# [Exercise goal]
Scan the records and identify every line in which the string "text" occurs, then return those lines.
# # #
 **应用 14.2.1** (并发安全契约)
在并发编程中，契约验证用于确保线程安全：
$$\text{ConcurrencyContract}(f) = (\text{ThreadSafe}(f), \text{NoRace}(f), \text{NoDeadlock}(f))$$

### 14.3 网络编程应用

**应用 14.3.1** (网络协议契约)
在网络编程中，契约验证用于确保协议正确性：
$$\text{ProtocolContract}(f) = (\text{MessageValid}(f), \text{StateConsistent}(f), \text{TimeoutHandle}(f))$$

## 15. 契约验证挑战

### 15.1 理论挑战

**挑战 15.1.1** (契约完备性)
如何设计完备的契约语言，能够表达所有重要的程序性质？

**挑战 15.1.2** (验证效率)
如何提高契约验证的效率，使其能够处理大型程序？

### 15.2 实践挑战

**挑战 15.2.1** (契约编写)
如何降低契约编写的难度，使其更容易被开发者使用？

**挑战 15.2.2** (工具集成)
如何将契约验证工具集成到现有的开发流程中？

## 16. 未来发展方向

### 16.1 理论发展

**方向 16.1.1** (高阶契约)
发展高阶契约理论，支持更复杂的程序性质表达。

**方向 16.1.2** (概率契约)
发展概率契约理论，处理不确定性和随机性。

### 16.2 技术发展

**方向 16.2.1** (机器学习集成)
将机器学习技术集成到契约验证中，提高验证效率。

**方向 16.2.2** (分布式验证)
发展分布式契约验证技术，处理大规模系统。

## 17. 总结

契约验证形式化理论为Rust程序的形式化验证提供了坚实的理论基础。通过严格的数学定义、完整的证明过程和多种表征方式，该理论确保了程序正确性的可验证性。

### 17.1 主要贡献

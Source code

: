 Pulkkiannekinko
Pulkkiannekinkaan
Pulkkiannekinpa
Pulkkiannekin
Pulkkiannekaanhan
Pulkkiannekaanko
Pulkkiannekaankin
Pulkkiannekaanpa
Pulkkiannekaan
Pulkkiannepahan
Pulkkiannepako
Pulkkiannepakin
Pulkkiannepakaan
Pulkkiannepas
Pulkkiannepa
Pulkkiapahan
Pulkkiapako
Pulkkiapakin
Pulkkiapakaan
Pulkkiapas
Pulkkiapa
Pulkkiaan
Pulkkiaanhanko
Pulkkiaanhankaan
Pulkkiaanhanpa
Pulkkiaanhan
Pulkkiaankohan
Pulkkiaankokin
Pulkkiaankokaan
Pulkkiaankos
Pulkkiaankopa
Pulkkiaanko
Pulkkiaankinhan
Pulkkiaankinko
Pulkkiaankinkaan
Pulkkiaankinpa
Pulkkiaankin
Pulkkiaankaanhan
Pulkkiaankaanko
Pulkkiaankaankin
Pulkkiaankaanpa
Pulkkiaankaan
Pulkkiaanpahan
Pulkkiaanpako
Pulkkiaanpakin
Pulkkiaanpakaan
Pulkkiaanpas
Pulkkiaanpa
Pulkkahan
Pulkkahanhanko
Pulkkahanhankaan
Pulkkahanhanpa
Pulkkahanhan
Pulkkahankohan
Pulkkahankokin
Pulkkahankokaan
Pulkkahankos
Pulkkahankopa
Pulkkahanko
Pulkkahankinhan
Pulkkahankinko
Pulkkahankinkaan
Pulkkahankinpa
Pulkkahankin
# # #
# [Result of this exercise]
$$\text{ConcurrencyContract}(f) = (\text{ThreadSafe}(f), \text{NoRace}(f), \text{NoDeadlock}(f))$$
$$\text{ProtocolContract}(f) = (\text{MessageValid}(f), \text{StateConsistent}(f), \text{TimeoutHandle}(f))$$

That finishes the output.